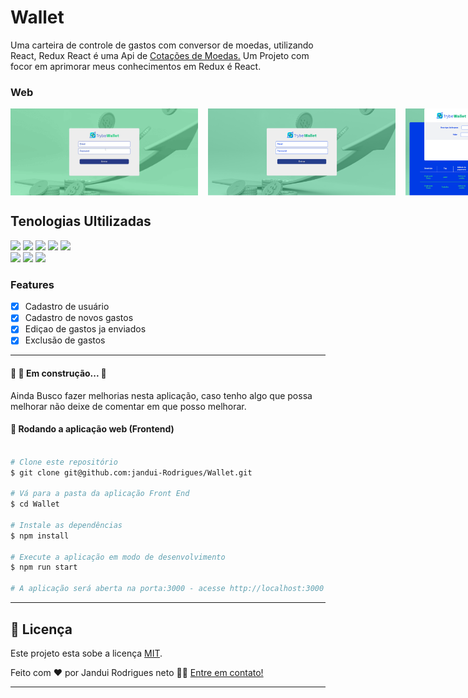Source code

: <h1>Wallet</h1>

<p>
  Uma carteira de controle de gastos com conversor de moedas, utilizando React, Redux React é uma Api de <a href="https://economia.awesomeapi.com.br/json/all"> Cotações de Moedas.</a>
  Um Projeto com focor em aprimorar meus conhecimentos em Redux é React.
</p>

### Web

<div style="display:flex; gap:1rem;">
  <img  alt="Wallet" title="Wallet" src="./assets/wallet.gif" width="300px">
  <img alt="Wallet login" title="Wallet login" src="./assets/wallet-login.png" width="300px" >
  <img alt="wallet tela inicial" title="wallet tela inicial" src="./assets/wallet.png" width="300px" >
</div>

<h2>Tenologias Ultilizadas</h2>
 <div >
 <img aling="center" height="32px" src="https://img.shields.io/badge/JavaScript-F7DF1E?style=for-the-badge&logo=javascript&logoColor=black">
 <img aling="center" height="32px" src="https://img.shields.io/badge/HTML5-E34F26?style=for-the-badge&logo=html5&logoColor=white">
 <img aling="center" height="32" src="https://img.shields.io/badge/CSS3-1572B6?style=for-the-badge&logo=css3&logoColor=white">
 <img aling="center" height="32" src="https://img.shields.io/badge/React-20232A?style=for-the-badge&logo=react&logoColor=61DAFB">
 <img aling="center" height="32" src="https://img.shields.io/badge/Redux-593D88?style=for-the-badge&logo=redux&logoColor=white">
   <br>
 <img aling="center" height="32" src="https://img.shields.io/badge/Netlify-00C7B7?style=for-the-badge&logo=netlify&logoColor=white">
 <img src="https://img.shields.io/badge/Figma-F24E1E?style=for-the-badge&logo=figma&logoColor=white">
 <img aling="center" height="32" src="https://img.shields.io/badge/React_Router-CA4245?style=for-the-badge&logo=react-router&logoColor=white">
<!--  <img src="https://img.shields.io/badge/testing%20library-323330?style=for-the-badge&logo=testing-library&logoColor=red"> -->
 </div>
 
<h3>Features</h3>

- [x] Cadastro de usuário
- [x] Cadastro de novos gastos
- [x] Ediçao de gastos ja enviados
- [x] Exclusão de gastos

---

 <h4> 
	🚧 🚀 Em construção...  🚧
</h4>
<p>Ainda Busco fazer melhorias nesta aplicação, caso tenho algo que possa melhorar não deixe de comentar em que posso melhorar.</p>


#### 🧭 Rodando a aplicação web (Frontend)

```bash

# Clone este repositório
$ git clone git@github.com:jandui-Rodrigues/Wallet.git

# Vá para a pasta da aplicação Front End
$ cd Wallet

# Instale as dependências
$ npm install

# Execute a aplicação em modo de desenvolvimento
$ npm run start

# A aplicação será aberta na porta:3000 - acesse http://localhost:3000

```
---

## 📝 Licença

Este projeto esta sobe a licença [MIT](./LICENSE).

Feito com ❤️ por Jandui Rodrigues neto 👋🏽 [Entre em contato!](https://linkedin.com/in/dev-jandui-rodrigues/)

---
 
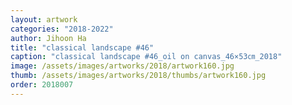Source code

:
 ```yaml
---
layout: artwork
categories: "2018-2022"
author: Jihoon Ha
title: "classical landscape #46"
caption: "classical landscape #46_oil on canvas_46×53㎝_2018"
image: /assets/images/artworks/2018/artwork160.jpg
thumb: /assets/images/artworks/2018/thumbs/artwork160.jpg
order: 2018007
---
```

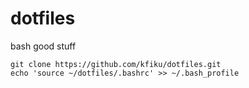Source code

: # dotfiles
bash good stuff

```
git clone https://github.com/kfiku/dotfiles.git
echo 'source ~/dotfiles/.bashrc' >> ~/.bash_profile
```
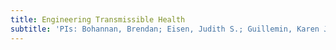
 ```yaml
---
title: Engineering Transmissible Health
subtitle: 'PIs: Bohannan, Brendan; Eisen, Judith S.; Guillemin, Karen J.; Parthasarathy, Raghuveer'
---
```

--- WORK TO COMPLETE ---
No pictures belong in the answer; copy all other parts of the listing exactly.

--- RESULT ---
Source code

: <h1>Wallet</h1>

<p>
  Uma carteira de controle de gastos com conversor de moedas, utilizando React, Redux React é uma Api de <a href="https://economia.awesomeapi.com.br/json/all"> Cotações de Moedas.</a>
  Um Projeto com focor em aprimorar meus conhecimentos em Redux é React.
</p>

### Web

<div style="display:flex; gap:1rem;">
  <img  alt="Wallet" title="Wallet" src="./assets/wallet.gif" width="300px">
  <img alt="Wallet login" title="Wallet login" src="./assets/wallet-login.png" width="300px" >
  <img alt="wallet tela inicial" title="wallet tela inicial" src="./assets/wallet.png" width="300px" >
</div>

<h2>Tenologias Ultilizadas</h2>
 <div >
 <img aling="center" height="32px" src="https://img.shields.io/badge/JavaScript-F7DF1E?style=for-the-badge&logo=javascript&logoColor=black">
 <img aling="center" height="32px" src="https://img.shields.io/badge/HTML5-E34F26?style=for-the-badge&logo=html5&logoColor=white">
 <img aling="center" height="32" src="https://img.shields.io/badge/CSS3-1572B6?style=for-the-badge&logo=css3&logoColor=white">
 <img aling="center" height="32" src="https://img.shields.io/badge/React-20232A?style=for-the-badge&logo=react&logoColor=61DAFB">
 <img aling="center" height="32" src="https://img.shields.io/badge/Redux-593D88?style=for-the-badge&logo=redux&logoColor=white">
   <br>
 <img aling="center" height="32" src="https://img.shields.io/badge/Netlify-00C7B7?style=for-the-badge&logo=netlify&logoColor=white">
 <img src="https://img.shields.io/badge/Figma-F24E1E?style=for-the-badge&logo=figma&logoColor=white">
 <img aling="center" height="32" src="https://img.shields.io/badge/React_Router-CA4245?style=for-the-badge&logo=react-router&logoColor=white">
<!--  <img src="https://img.shields.io/badge/testing%20library-323330?style=for-the-badge&logo=testing-library&logoColor=red"> -->
 </div>
 
<h3>Features</h3>

- [x] Cadastro de usuário
- [x] Cadastro de novos gastos
- [x] Ediçao de gastos ja enviados
- [x] Exclusão de gastos

---

 <h4> 
	🚧 🚀 Em construção...  🚧
</h4>
<p>Ainda Busco fazer melhorias nesta aplicação, caso tenho algo que possa melhorar não deixe de comentar em que posso melhorar.</p>


#### 🧭 Rodando a aplicação web (Frontend)

```bash

# Clone este repositório
$ git clone git@github.com:jandui-Rodrigues/Wallet.git

# Vá para a pasta da aplicação Front End
$ cd Wallet

# Instale as dependências
$ npm install

# Execute a aplicação em modo de desenvolvimento
$ npm run start

# A aplicação será aberta na porta:3000 - acesse http://localhost:3000

```
---

## 📝 Licença

Este projeto esta sobe a licença [MIT](./LICENSE).

Feito com ❤️ por Jandui Rodrigues neto 👋🏽 [Entre em contato!](https://linkedin.com/in/dev-jandui-rodrigues/)

---
 
Source code

:
 ```yaml
---
layout: artwork
categories: "2018-2022"
author: Jihoon Ha
title: "classical landscape #46"
caption: "classical landscape #46_oil on canvas_46×53㎝_2018"
image: /assets/images/artworks/2018/artwork160.jpg
thumb: /assets/images/artworks/2018/thumbs/artwork160.jpg
order: 2018007
---
```

Source code

: # dotfiles
bash good stuff

```
git clone https://github.com/kfiku/dotfiles.git
echo 'source ~/dotfiles/.bashrc' >> ~/.bash_profile
```
 ```yaml
---
title: Engineering Transmissible Health
subtitle: 'PIs: Bohannan, Brendan; Eisen, Judith S.; Guillemin, Karen J.; Parthasarathy, Raghuveer'
---
```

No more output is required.